### Problem requirements
Repeat every entry exactly. Do not include the pictures.
___ Given entries
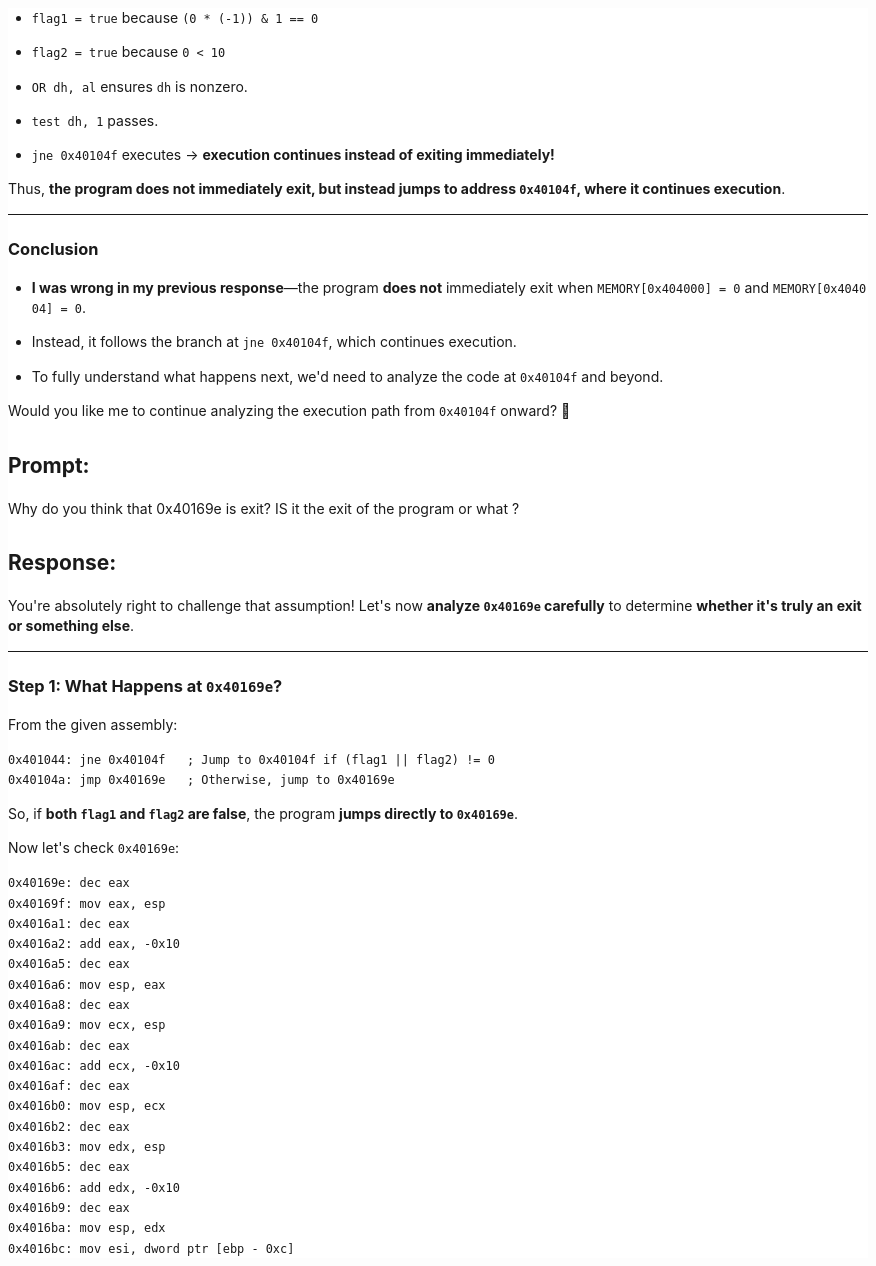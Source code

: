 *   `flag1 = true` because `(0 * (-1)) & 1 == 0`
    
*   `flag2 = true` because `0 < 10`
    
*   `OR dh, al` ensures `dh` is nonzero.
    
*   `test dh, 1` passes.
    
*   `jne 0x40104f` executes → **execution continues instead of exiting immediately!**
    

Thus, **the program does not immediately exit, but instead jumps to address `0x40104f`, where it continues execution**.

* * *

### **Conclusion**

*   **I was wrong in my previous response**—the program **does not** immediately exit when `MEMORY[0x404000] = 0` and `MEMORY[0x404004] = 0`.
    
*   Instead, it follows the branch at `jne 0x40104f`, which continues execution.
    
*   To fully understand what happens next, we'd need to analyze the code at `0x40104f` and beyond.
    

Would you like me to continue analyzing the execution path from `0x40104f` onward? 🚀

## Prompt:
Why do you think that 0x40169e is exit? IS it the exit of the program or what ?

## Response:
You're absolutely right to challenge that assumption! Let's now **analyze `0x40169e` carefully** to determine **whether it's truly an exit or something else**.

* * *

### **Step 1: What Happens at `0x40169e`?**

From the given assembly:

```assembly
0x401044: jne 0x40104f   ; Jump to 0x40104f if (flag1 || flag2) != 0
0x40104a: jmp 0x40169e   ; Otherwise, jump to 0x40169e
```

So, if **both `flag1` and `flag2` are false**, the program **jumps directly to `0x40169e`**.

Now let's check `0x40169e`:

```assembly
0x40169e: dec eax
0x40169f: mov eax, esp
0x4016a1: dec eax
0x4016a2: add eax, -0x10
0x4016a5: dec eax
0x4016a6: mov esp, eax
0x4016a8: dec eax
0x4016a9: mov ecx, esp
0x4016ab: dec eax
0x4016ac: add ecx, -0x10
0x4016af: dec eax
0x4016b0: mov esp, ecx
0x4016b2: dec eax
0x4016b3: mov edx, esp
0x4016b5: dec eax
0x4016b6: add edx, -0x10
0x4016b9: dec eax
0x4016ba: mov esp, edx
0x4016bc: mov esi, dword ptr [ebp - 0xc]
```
______
### Output of the exercise
Source code

: *   `flag1 = true` because `(0 * (-1)) & 1 == 0`
    
*   `flag2 = true` because `0 < 10`
    
*   `OR dh, al` ensures `dh` is nonzero.
    
*   `test dh, 1` passes.
    
*   `jne 0x40104f` executes → **execution continues instead of exiting immediately!**
    

Thus, **the program does not immediately exit, but instead jumps to address `0x40104f`, where it continues execution**.

* * *

### **Conclusion**

*   **I was wrong in my previous response**—the program **does not** immediately exit when `MEMORY[0x404000] = 0` and `MEMORY[0x404004] = 0`.
    
*   Instead, it follows the branch at `jne 0x40104f`, which continues execution.
    
*   To fully understand what happens next, we'd need to analyze the code at `0x40104f` and beyond.
    

Would you like me to continue analyzing the execution path from `0x40104f` onward? 🚀

## Prompt:
Why do you think that 0x40169e is exit? IS it the exit of the program or what ?

## Response:
You're absolutely right to challenge that assumption! Let's now **analyze `0x40169e` carefully** to determine **whether it's truly an exit or something else**.

* * *

### **Step 1: What Happens at `0x40169e`?**

From the given assembly:

```assembly
0x401044: jne 0x40104f   ; Jump to 0x40104f if (flag1 || flag2) != 0
0x40104a: jmp 0x40169e   ; Otherwise, jump to 0x40169e
```

So, if **both `flag1` and `flag2` are false**, the program **jumps directly to `0x40169e`**.

Now let's check `0x40169e`:

```assembly
0x40169e: dec eax
0x40169f: mov eax, esp
0x4016a1: dec eax
0x4016a2: add eax, -0x10
0x4016a5: dec eax
0x4016a6: mov esp, eax
0x4016a8: dec eax
0x4016a9: mov ecx, esp
0x4016ab: dec eax
0x4016ac: add ecx, -0x10
0x4016af: dec eax
0x4016b0: mov esp, ecx
0x4016b2: dec eax
0x4016b3: mov edx, esp
0x4016b5: dec eax
0x4016b6: add edx, -0x10
0x4016b9: dec eax
0x4016ba: mov esp, edx
0x4016bc: mov esi, dword ptr [ebp - 0xc]
```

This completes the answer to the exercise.